Your head vs. your gut. It is one of the constant battles in poker. Your brain might be telling you that you cannot call the bet that your opponent just made, while your instincts are telling you something else. Nowhere, it seems, is this more important than in figuring out when your opponent is bluffing, and nowhere is it more difficult than when you are holding a bad hand that still might be the best.

In the Poker Superstars Invitational II, Mike Sexton was dealt K-4 offsuit in the small blind, a hand that most players would fold or raise in hopes that the big blind had garbage and would lay it down. But Sexton, host of the World Poker Tour broadcasts, just completed the other half of the bet, willing to play looser in a structure where the blinds were huge and rose quickly.

In the big blind, Huck Seed, the 1996 World Series of Poker champion, checked his option with J-8 offsuit.

The flop came 3-3-3, helping neither player. Sexton checked. Seed bet out $55,000, and Sexton called. “My thought process on that hand was, I really felt if he had ace-high or better, he wouldn’t bet it,” Sexton says. “He’d just check it down, hoping he could win it.”
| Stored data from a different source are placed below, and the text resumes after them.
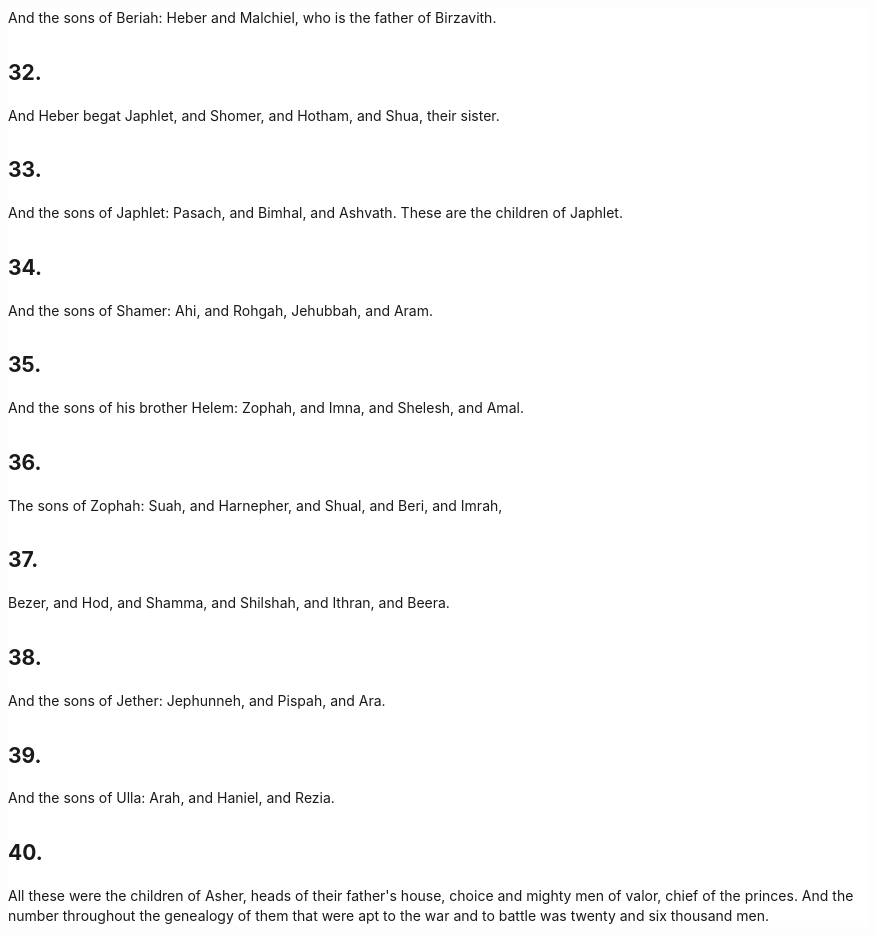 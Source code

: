 And the sons of Beriah: Heber and Malchiel, who is the father of Birzavith.
## 32.
And Heber begat Japhlet, and Shomer, and Hotham, and Shua, their sister.
## 33.
And the sons of Japhlet: Pasach, and Bimhal, and Ashvath. These are the children of Japhlet.
## 34.
And the sons of Shamer: Ahi, and Rohgah, Jehubbah, and Aram.
## 35.
And the sons of his brother Helem: Zophah, and Imna, and Shelesh, and Amal.
## 36.
The sons of Zophah: Suah, and Harnepher, and Shual, and Beri, and Imrah,
## 37.
Bezer, and Hod, and Shamma, and Shilshah, and Ithran, and Beera.
## 38.
And the sons of Jether: Jephunneh, and Pispah, and Ara.
## 39.
And the sons of Ulla: Arah, and Haniel, and Rezia.
## 40.
All these were the children of Asher, heads of their father\'s house, choice and mighty men of valor, chief of the princes. And the number throughout the genealogy of them that were apt to the war and to battle was twenty and six thousand men.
The turn came the queen of clubs. Both players checked. The river came the 6 of clubs. Suddenly, the board of 3-3-3-Q-6 looked scary for a lot of reasons – the three clubs made a flush possible, and the three treys made for a potential full house if a player had a pocket pair. So, it would seem hard for Sexton to call Seed’s $150,000 bet on the river with a king-high.
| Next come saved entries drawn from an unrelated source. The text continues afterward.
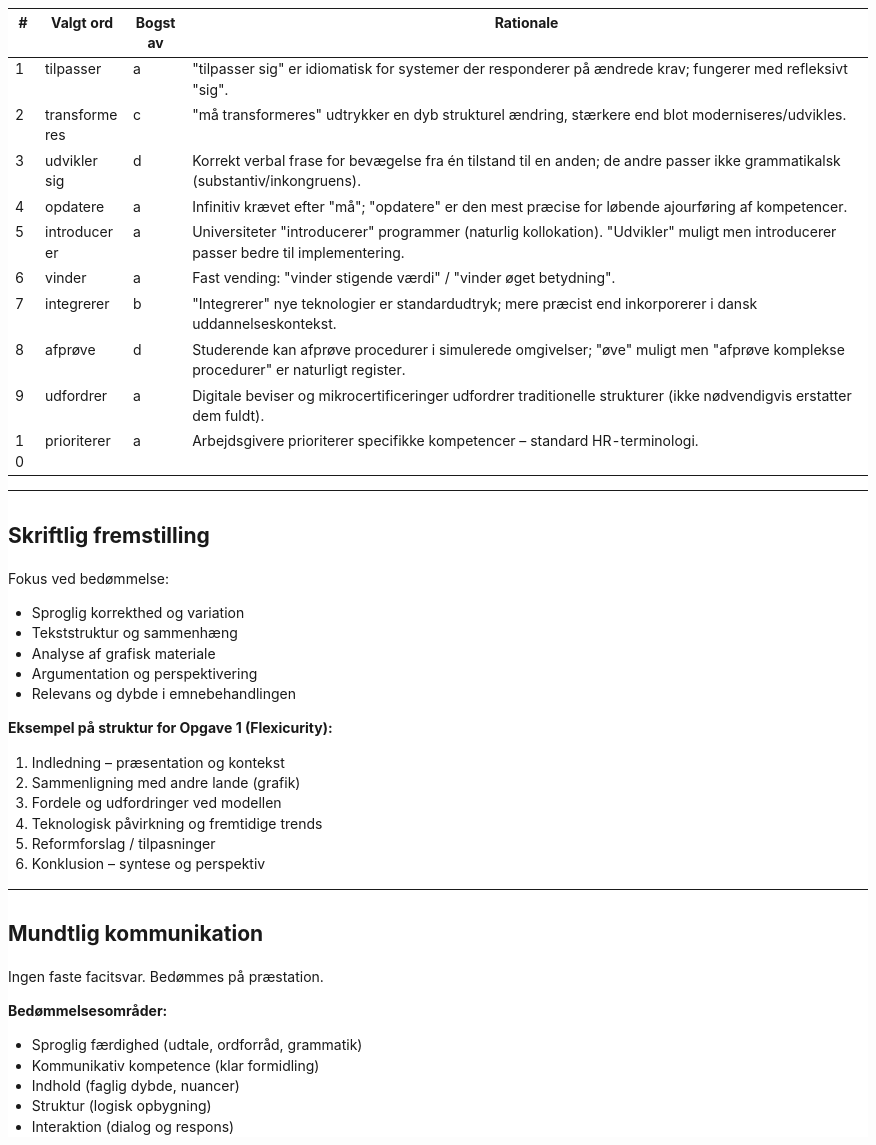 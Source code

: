 | # | Valgt ord | Bogstav | Rationale |
|---|-----------|---------|-----------|
|1|tilpasser|a|"tilpasser sig" er idiomatisk for systemer der responderer på ændrede krav; fungerer med refleksivt "sig".|
|2|transformeres|c|"må transformeres" udtrykker en dyb strukturel ændring, stærkere end blot moderniseres/udvikles.|
|3|udvikler sig|d|Korrekt verbal frase for bevægelse fra én tilstand til en anden; de andre passer ikke grammatikalsk (substantiv/inkongruens).|
|4|opdatere|a|Infinitiv krævet efter "må"; "opdatere" er den mest præcise for løbende ajourføring af kompetencer.|
|5|introducerer|a|Universiteter "introducerer" programmer (naturlig kollokation). "Udvikler" muligt men introducerer passer bedre til implementering.|
|6|vinder|a|Fast vending: "vinder stigende værdi" / "vinder øget betydning".|
|7|integrerer|b|"Integrerer" nye teknologier er standardudtryk; mere præcist end inkorporerer i dansk uddannelseskontekst.|
|8|afprøve|d|Studerende kan afprøve procedurer i simulerede omgivelser; "øve" muligt men "afprøve komplekse procedurer" er naturligt register.|
|9|udfordrer|a|Digitale beviser og mikrocertificeringer udfordrer traditionelle strukturer (ikke nødvendigvis erstatter dem fuldt).|
|10|prioriterer|a|Arbejdsgivere prioriterer specifikke kompetencer – standard HR-terminologi.|

---

## Skriftlig fremstilling

Fokus ved bedømmelse:

- Sproglig korrekthed og variation  
- Tekststruktur og sammenhæng  
- Analyse af grafisk materiale  
- Argumentation og perspektivering  
- Relevans og dybde i emnebehandlingen  

**Eksempel på struktur for Opgave 1 (Flexicurity):**  
1. Indledning – præsentation og kontekst  
2. Sammenligning med andre lande (grafik)  
3. Fordele og udfordringer ved modellen  
4. Teknologisk påvirkning og fremtidige trends  
5. Reformforslag / tilpasninger  
6. Konklusion – syntese og perspektiv  

---

## Mundtlig kommunikation

Ingen faste facitsvar. Bedømmes på præstation.

**Bedømmelsesområder:**  
- Sproglig færdighed (udtale, ordforråd, grammatik)  
- Kommunikativ kompetence (klar formidling)  
- Indhold (faglig dybde, nuancer)  
- Struktur (logisk opbygning)  
- Interaktion (dialog og respons)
“Maybe he’s hoping I have ace-high or king-high and would lay it down,” Sexton says. “That’s the reason he bet. I’m sure he put me on one of those two hands when I called on the flop when it came 3-3-3. When it goes check-check on the turn, the truth is, I thought he was making a play at the pot and wanted to bluff at it. I felt like my king-high was the best hand.”

Sexton combined his view of Seed’s betting pattern with the instincts he has honed over more than 25 years of playing poker professionally, and he called the bet to take down the big pot with that measly king-high. “It’s based on his betting pattern, and it’s also based in instincts,” Sexton says. “In golf, they say you have to trust your swing. In poker, you have to trust your instincts. My instincts were telling me that he was bluffing this hand, that he didn’t have a big hand, that he didn’t have an ace-high because he would’ve checked it down. So, I went with my gut feeling there and called him with a king-high, and it paid off.”